森永ヒ素ミルク事件の裁判で、ヒ素が混入したミルクを子供に飲ませてしまったお母さんは、製造した会社を責めるのではなくて、自分のお乳が出なかったことを悔やむというような精神状態になっていたという。子供を思う気持ちから自責の念が出てきている、逆に言うと、自責の念が強いということから子供をどれだけ思っているかという気持ちが伝わってくる。そういう事実を、裁判の中で話をして、聞いている人の心を打ったという話がある。

僕も、重要だと自分が思う仕事を、非常に表面的なところを捉えて、やり直すよう求められることがあります。
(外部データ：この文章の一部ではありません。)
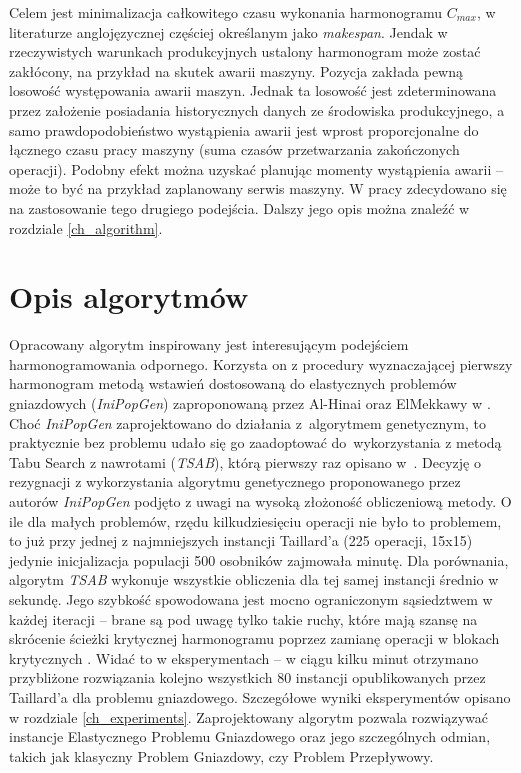 \documentclass[archivemode]{mgr}
\begin{document}
Celem jest minimalizacja całkowitego czasu wykonania harmonogramu $C_{max}$, w literaturze anglojęzycznej częściej określanym jako \emph{makespan}. Jendak w rzeczywistych warunkach produkcyjnych ustalony harmonogram może zostać zakłócony, na przykład na skutek awarii maszyny. Pozycja \cite{RFJSRMB_ElMekkawy11} zakłada pewną losowość występowania awarii maszyn. Jednak ta losowość jest zdeterminowana przez założenie posiadania historycznych danych ze środowiska produkcyjnego, a samo prawdopodobieństwo wystąpienia awarii jest wprost proporcjonalne do łącznego czasu pracy maszyny (suma czasów przetwarzania zakończonych operacji). Podobny efekt można uzyskać planując momenty wystąpienia awarii -- może to być na przykład zaplanowany serwis maszyny. W pracy zdecydowano się na zastosowanie tego drugiego podejścia. Dalszy jego opis można znaleźć w rozdziale \ref{ch_algorithm}.
%
\chapter{Opis algorytmów \label{ch_algorithm}}
Opracowany algorytm inspirowany jest interesującym podejściem harmonogramowania odpornego. Korzysta on z procedury wyznaczającej pierwszy harmonogram metodą wstawień dostosowaną do elastycznych problemów gniazdowych (\emph{IniPopGen}) zaproponowaną przez Al-Hinai oraz ElMekkawy w \cite{AEHGAFJS_ElMekkawy11}. Choć \emph{IniPopGen} zaprojektowano do działania z~algorytmem genetycznym, to praktycznie bez problemu udało się go zaadoptować do~wykorzystania z metodą Tabu Search z nawrotami (\emph{TSAB}), którą pierwszy raz opisano w~\cite{Smutnicki96}. Decyzję o rezygnacji z wykorzystania algorytmu genetycznego proponowanego przez autorów \emph{IniPopGen} podjęto z uwagi na wysoką złożoność obliczeniową metody. O ile dla małych problemów, rzędu kilkudziesięciu operacji nie było to problemem, to już przy jednej z najmniejszych instancji Taillard'a (225 operacji, 15x15) jedynie inicjalizacja populacji 500 osobników zajmowała minutę. Dla porównania, algorytm \emph{TSAB} wykonuje wszystkie obliczenia dla tej samej instancji średnio w sekundę. Jego szybkość spowodowana jest mocno ograniczonym sąsiedztwem w każdej iteracji -- brane są pod uwagę tylko takie ruchy, które mają szansę na skrócenie ścieżki krytycznej harmonogramu poprzez zamianę operacji w blokach krytycznych \cite{Grabowski86}. Widać to w eksperymentach -- w ciągu kilku minut otrzymano przybliżone rozwiązania kolejno wszystkich 80 instancji opublikowanych przez Taillard'a dla problemu gniazdowego. Szczegółowe wyniki eksperymentów opisano w rozdziale \ref{ch_experiments}. Zaprojektowany algorytm pozwala rozwiązywać instancje Elastycznego Problemu Gniazdowego oraz jego szczególnych odmian, takich jak klasyczny Problem Gniazdowy, czy Problem Przepływowy.
%
\end{document}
やり直したらいいだけのことなんだけど、その仕事の重要性を、ちゃんと言葉で説明できるようになれば、それに比べて、あなたの言われていることは、非常にささいなことに思えるのです、と一矢報いることができるようになる。何も相手をぎゃふんと言わせるためにそうするのではなくて、その出来事を契機として、てこのように使って、相手の気持ちを動かすことができるかもしれないということを思います。

やるべきことは、関わった人の苦労や熱意を深く理解することと、冷静でいることだと思います。苦労や熱意を冷静に語ることができたら、あとは計算なんかしないほうがいいと思います。計算したらあざとくなる。その時言うべき問題と違っていたら相手にストレスを与えてしまいますが、それは冷静さがあればクリアできるとここではしておきます。事実の重みがあれば、控えめにしていればしているほど、訴える力が増すくらいだと思われます。

違う見方をすれば、ある出来事が起こった時、すべての人にとって学びの契機なんだけど、それを利用して自分を変えられる人は、一握りという感じがします。ずっと変えていたら、疲れるし、当たり前かもしれませんけど。